In the listing below, find the line with "por motivos bons ou ruins quando você" and the line with "ser esse aqui que vai jogando vai fazer". Repeat those two lines and all lines between them exactly.
**** INPUT DATA ****
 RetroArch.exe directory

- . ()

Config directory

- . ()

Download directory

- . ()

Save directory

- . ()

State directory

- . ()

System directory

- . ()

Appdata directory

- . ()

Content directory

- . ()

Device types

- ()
****
**** INPUT DATA ****
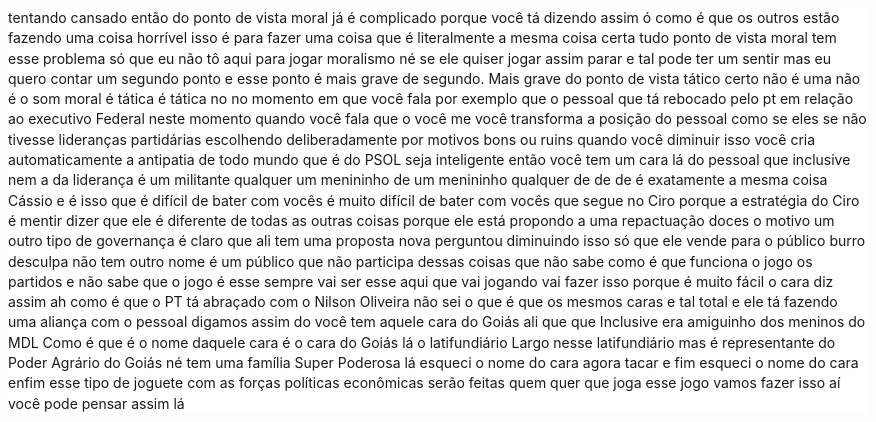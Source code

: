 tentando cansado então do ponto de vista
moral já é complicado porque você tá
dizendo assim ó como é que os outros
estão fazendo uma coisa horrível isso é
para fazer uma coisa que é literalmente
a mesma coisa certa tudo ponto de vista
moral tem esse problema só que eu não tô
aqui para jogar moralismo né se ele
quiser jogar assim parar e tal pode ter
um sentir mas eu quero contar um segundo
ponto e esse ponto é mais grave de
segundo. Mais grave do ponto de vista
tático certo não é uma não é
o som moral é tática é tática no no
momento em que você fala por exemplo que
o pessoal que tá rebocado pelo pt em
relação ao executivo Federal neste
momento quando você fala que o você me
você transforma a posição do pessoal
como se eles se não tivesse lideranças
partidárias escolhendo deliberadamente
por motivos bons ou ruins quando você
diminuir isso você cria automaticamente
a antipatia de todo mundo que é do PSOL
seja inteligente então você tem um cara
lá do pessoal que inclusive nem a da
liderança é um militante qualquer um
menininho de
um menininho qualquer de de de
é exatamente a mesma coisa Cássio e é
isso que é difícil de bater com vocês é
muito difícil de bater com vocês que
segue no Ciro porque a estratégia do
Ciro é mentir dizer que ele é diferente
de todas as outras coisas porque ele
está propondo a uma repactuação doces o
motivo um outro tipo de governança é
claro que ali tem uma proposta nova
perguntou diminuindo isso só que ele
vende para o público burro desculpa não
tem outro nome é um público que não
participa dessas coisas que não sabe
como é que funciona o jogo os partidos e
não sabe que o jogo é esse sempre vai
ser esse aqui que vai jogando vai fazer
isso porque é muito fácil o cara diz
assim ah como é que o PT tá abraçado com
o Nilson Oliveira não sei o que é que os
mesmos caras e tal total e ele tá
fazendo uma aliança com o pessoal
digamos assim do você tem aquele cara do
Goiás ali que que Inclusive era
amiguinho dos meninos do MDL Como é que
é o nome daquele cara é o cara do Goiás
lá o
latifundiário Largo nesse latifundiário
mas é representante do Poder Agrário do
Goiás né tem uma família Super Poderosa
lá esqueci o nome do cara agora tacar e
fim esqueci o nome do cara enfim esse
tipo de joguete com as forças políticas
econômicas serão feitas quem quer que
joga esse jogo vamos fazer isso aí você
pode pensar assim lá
****
**** INPUT DATA ****
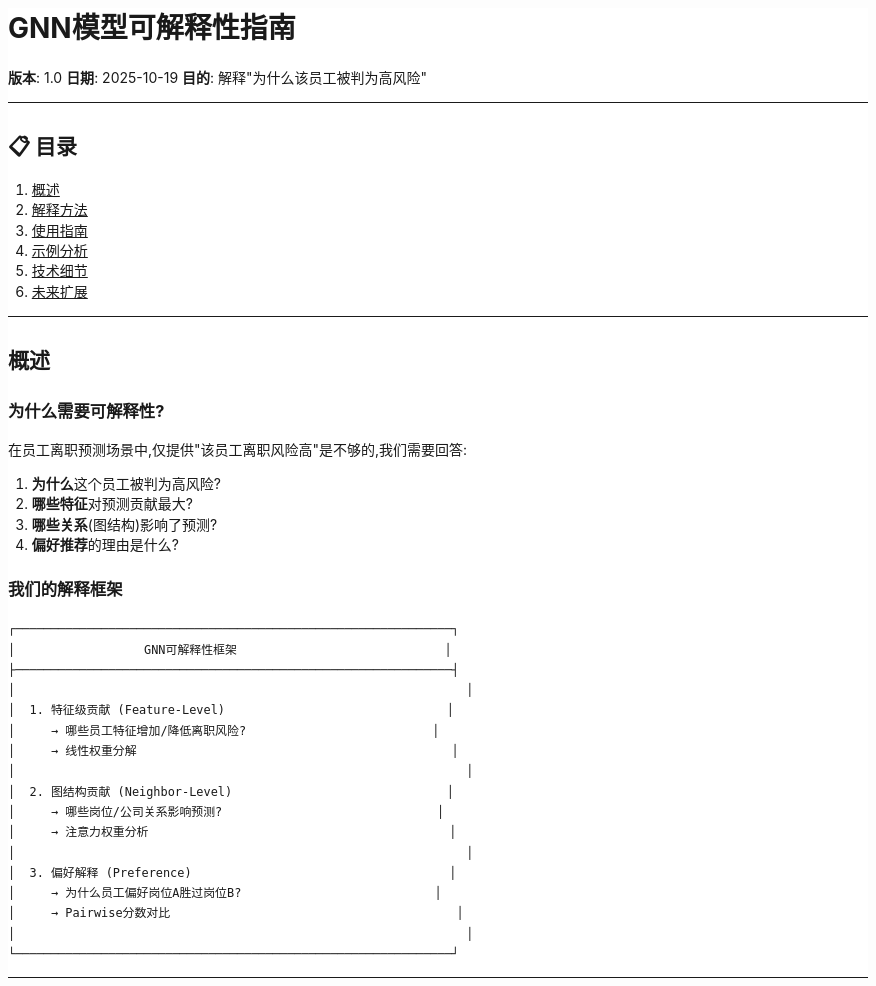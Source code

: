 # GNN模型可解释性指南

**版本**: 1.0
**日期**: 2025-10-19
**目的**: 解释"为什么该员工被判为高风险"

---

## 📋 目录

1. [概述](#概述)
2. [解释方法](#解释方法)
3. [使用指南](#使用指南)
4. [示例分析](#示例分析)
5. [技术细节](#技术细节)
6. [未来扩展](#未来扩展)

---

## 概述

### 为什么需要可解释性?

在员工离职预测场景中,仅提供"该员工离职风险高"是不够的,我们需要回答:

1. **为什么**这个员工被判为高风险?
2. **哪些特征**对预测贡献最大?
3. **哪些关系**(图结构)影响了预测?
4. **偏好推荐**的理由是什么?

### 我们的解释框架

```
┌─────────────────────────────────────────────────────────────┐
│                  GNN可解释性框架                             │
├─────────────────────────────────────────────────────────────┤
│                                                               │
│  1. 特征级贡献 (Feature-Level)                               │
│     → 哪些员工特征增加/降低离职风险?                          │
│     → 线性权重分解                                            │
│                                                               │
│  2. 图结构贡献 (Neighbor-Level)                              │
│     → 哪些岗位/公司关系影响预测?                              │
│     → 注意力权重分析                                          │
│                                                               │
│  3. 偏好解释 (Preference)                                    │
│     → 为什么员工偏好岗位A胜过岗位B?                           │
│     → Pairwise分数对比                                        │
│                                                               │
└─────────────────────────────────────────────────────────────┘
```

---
****
● EXERCISE OUTPUT
por motivos bons ou ruins quando você
diminuir isso você cria automaticamente
a antipatia de todo mundo que é do PSOL
seja inteligente então você tem um cara
lá do pessoal que inclusive nem a da
liderança é um militante qualquer um
menininho de
um menininho qualquer de de de
é exatamente a mesma coisa Cássio e é
isso que é difícil de bater com vocês é
muito difícil de bater com vocês que
segue no Ciro porque a estratégia do
Ciro é mentir dizer que ele é diferente
de todas as outras coisas porque ele
está propondo a uma repactuação doces o
motivo um outro tipo de governança é
claro que ali tem uma proposta nova
perguntou diminuindo isso só que ele
vende para o público burro desculpa não
tem outro nome é um público que não
participa dessas coisas que não sabe
como é que funciona o jogo os partidos e
não sabe que o jogo é esse sempre vai
ser esse aqui que vai jogando vai fazer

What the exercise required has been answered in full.